=== EXERCISE DIRECTIONS ===
Reply only with how many lines in these entries hold the string "diff".
/---
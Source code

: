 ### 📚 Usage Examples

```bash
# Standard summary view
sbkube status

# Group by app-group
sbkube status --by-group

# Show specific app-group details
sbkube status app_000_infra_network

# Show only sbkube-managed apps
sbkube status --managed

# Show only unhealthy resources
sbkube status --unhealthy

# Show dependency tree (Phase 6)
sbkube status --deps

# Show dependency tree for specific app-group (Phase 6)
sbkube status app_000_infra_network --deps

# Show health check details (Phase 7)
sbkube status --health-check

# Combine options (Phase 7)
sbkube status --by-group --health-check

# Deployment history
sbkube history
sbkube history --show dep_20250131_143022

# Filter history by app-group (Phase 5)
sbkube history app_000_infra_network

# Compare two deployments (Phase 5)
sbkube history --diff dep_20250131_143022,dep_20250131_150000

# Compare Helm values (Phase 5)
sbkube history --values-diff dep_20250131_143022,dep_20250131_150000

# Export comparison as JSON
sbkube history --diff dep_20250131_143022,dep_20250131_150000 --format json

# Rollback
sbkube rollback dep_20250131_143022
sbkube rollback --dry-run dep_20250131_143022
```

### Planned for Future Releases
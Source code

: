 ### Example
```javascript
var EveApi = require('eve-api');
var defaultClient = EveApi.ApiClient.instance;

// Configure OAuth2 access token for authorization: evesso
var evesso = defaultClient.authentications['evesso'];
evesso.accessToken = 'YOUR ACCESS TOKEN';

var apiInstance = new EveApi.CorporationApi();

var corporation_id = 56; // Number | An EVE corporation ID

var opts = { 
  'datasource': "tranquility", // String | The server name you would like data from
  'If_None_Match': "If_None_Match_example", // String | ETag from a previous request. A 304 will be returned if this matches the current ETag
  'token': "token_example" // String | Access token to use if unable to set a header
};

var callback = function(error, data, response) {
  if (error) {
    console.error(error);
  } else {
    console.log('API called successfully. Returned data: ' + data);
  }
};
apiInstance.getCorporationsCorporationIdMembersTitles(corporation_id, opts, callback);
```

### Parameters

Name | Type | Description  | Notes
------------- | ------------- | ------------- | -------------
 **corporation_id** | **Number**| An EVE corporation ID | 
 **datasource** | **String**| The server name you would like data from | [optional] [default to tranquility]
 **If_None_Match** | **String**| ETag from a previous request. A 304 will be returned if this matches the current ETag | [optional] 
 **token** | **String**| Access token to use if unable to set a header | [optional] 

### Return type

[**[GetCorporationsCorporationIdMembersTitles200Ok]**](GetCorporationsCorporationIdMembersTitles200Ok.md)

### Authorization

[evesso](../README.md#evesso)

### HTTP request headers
\---
=== SOLUTION FOR THIS TASK ===
3